Further tests on 3,550 Alzheimer's patients and more than 110,000 people without dementia in several countries, including the United States, found that the gene variant was more common in Alzheimer's patients.

"It's a very strong effect," raising the risk of Alzheimer's by three to four times — about the same amount as the problem version of the ApoE gene does, said Dr. Allan Levey, director of an Alzheimer's program at Emory University, one of the academic centers participating in the research.

Researchers also tested more than 1,200 people over age 85 who did not have Alzheimer's disease and found that those with the variant TREM2 gene had lower mental function scores than those without it. This adds evidence the gene variant is important in cognition, even short of causing Alzheimer's.

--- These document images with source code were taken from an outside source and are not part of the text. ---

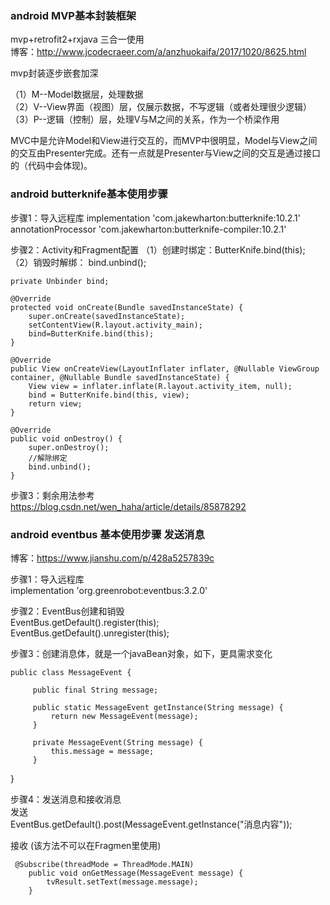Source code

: 
### android MVP基本封装框架
mvp+retrofit2+rxjava  三合一使用   
博客：http://www.jcodecraeer.com/a/anzhuokaifa/2017/1020/8625.html

mvp封装逐步嵌套加深

（1）M--Model数据层，处理数据  
（2）V--View界面（视图）层，仅展示数据，不写逻辑（或者处理很少逻辑）  
（3）P--逻辑（控制）层，处理V与M之间的关系，作为一个桥梁作用  

MVC中是允许Model和View进行交互的，而MVP中很明显，Model与View之间的交互由Presenter完成。还有一点就是Presenter与View之间的交互是通过接口的（代码中会体现)。


### android butterknife基本使用步骤

步骤1：导入远程库
implementation 'com.jakewharton:butterknife:10.2.1'  
annotationProcessor 'com.jakewharton:butterknife-compiler:10.2.1'  

步骤2：Activity和Fragment配置
（1）创建时绑定：ButterKnife.bind(this);  
（2）销毁时解绑： bind.unbind();

    private Unbinder bind;
    
    @Override
    protected void onCreate(Bundle savedInstanceState) {
        super.onCreate(savedInstanceState);
        setContentView(R.layout.activity_main);
        bind=ButterKnife.bind(this);
    } 
    
    @Override
    public View onCreateView(LayoutInflater inflater, @Nullable ViewGroup container, @Nullable Bundle savedInstanceState) {
        View view = inflater.inflate(R.layout.activity_item, null);
        bind = ButterKnife.bind(this, view);
        return view;
    }
 
    @Override
    public void onDestroy() {
        super.onDestroy();
        //解除绑定
        bind.unbind();
    }
    
步骤3：剩余用法参考   https://blog.csdn.net/wen_haha/article/details/85878292


### android eventbus 基本使用步骤  发送消息   
博客：https://www.jianshu.com/p/428a5257839c

步骤1：导入远程库  
 implementation 'org.greenrobot:eventbus:3.2.0'

步骤2：EventBus创建和销毁   
 EventBus.getDefault().register(this);   
 EventBus.getDefault().unregister(this);  
 
步骤3：创建消息体，就是一个javaBean对象，如下，更具需求变化  
 
    public class MessageEvent {
 
         public final String message;
     
         public static MessageEvent getInstance(String message) {
             return new MessageEvent(message);
         }
     
         private MessageEvent(String message) {
             this.message = message;
         }
   }
   
  
步骤4：发送消息和接收消息  
发送  
 EventBus.getDefault().post(MessageEvent.getInstance("消息内容"));

接收  (该方法不可以在Fragmen里使用)  

     @Subscribe(threadMode = ThreadMode.MAIN)
        public void onGetMessage(MessageEvent message) {
            tvResult.setText(message.message);
        }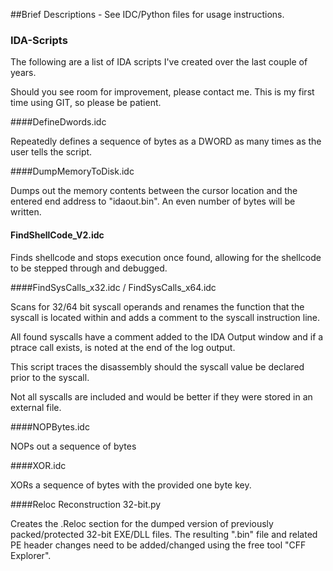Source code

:##Brief Descriptions - See IDC/Python files for usage instructions.

### IDA-Scripts

The following are a list of IDA scripts I've created over the last couple of years.

Should you see room for improvement, please contact me.
This is my first time using GIT, so please be patient.


####DefineDwords.idc

Repeatedly defines a sequence of bytes as a DWORD as many times as the user tells the script.

####DumpMemoryToDisk.idc

Dumps out the memory contents between the cursor location and the entered end address to "idaout.bin".  An even number of bytes will be written.

#### FindShellCode_V2.idc

Finds shellcode and stops execution once found, allowing for the shellcode to be stepped through and debugged.

####FindSysCalls_x32.idc / FindSysCalls_x64.idc

Scans for 32/64 bit syscall operands and renames the function that the syscall is located within and adds a comment to the syscall instruction line.

All found syscalls have a comment added to the IDA Output window and if a ptrace call exists, is noted at the end of the log output.

This script traces the disassembly should the syscall value be declared prior to the syscall.

Not all syscalls are included and would be better if they were stored in an external file.


####NOPBytes.idc

NOPs out a sequence of bytes

####XOR.idc

XORs a sequence of bytes with the provided one byte key.

####Reloc Reconstruction 32-bit.py

Creates the .Reloc section for the dumped version of previously packed/protected 32-bit EXE/DLL files.  The resulting ".bin" file and related PE header changes need to be added/changed using the free tool "CFF Explorer".
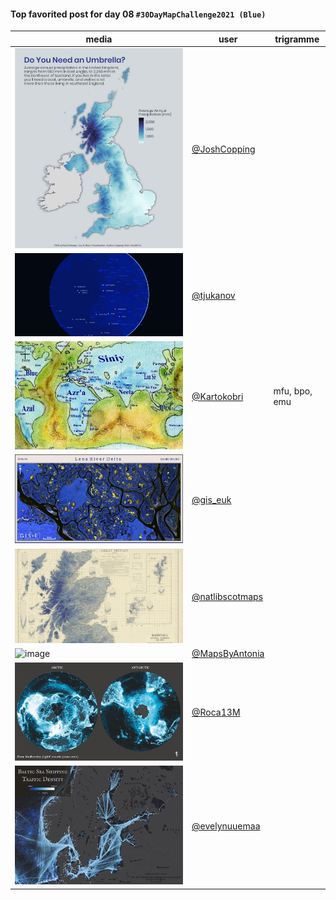#### Top favorited post for day 08 `#30DayMapChallenge2021 (Blue)`

| media | user | trigramme |
|-------|------|-----------|
| ![image](../uploads/ab6d7c8e455b8fbb88c6c5649c09d8dd/image.png) |[@JoshCopping](https://twitter.com/JoshCopping/status/1457827843476496387)||
| ![image](../uploads/f388a35e0c11c1260f44af0a932175ba/image.png) |[@tjukanov](https://twitter.com/tjukanov/status/1457608769362354179)||
| ![image](../uploads/d3a8161a186a190c3cf91d76faa35051/image.png) |[@Kartokobri](https://twitter.com/Kartokobri/status/1457601244822921217)|mfu, bpo, emu|
| ![image](../uploads/4c467dcc2c61e3ab9cf774a669c57593/image.png) |[@gis_euk](https://twitter.com/gis_euk/status/1457667910252519424)||
| ![image](../uploads/268c26cc3112510d9e6b488db6222a93/image.png) |[@natlibscotmaps](https://twitter.com/natlibscotmaps/status/1457710750097711118)||
| ![image](../uploads/cdfd4d4792b40006507761c571e0e6c0/image.png) |[@MapsByAntonia](https://twitter.com/MapsByAntonia/status/1457613657802694656)||
| ![image](../uploads/d3fcbc2e534712e6f5928764ddb3dd11/image.png) |[@Roca13M](https://twitter.com/Roca13M/status/1465009262682378252)||
| ![image](../uploads/5ca11d7d92a6743d3db04b1505d2063b/image.png) |[@evelynuuemaa](https://twitter.com/evelynuuemaa/status/1457644092255518721)||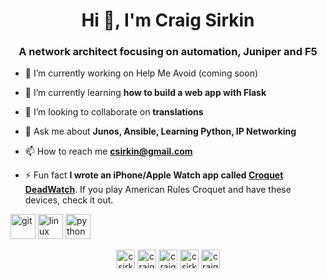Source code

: <h1 align="center">Hi 👋, I'm Craig Sirkin</h1>
<h3 align="center">A network architect focusing on automation, Juniper and F5</h3>

- 🔭 I’m currently working on Help Me Avoid (coming soon)

- 🌱 I’m currently learning **how to build a web app with Flask**

- 👯 I’m looking to collaborate on **translations**

- 💬 Ask me about **Junos, Ansible, Learning Python, IP Networking**

- 📫 How to reach me **csirkin@gmail.com**

- ⚡ Fun fact **I wrote an iPhone/Apple Watch app called [Croquet DeadWatch](https://apps.apple.com/us/app/croquet-deadwatch/id1123903977)**. If you play American Rules Croquet and have these devices, check it out.

<p align="left"><img src="https://www.vectorlogo.zone/logos/git-scm/git-scm-icon.svg" alt="git" width="40" height="40"/> <img src="https://devicons.github.io/devicon/devicon.git/icons/linux/linux-original.svg" alt="linux" width="40" height="40"/> <img src="https://devicons.github.io/devicon/devicon.git/icons/python/python-original.svg" alt="python" width="40" height="40"/></p>

<p align="center"> 
<a href="https://twitter.com/csirkin" target="blank"><img align="center" src="https://cdn.jsdelivr.net/npm/simple-icons@3.0.1/icons/twitter.svg" alt="csirkin" height="30" width="30" /></a>
<a href="https://linkedin.com/in/craigsirkin" target="blank"><img align="center" src="https://cdn.jsdelivr.net/npm/simple-icons@3.0.1/icons/linkedin.svg" alt="craigsirkin" height="30" width="30" /></a>
<a href="https://stackoverflow.com/users/1339696/craig-sirkin" target="blank"><img align="center" src="https://cdn.jsdelivr.net/npm/simple-icons@3.0.1/icons/stackoverflow.svg" alt="craig-sirkin" height="30" width="30" /></a>
<a href="https://fb.com/csirkin" target="blank"><img align="center" src="https://cdn.jsdelivr.net/npm/simple-icons@3.0.1/icons/facebook.svg" alt="csirkin" height="30" width="30" /></a>
<a href="https://instagram.com/craigsirkin" target="blank"><img align="center" src="https://cdn.jsdelivr.net/npm/simple-icons@3.0.1/icons/instagram.svg" alt="craigsirkin" height="30" width="30" /></a>
</p>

"It's another piece in the puzzle. It suggests the immune system is important in Alzheimer's disease," said Andrew Singleton, a geneticist with the National Institute on Aging, which helped pay for the study.

One prominent scientist not involved in the study — Dr. Rudolph Tanzi, a Harvard Medical School geneticist and director of an Alzheimer's research program at Massachusetts General Hospital — called the work exciting, but added a caveat.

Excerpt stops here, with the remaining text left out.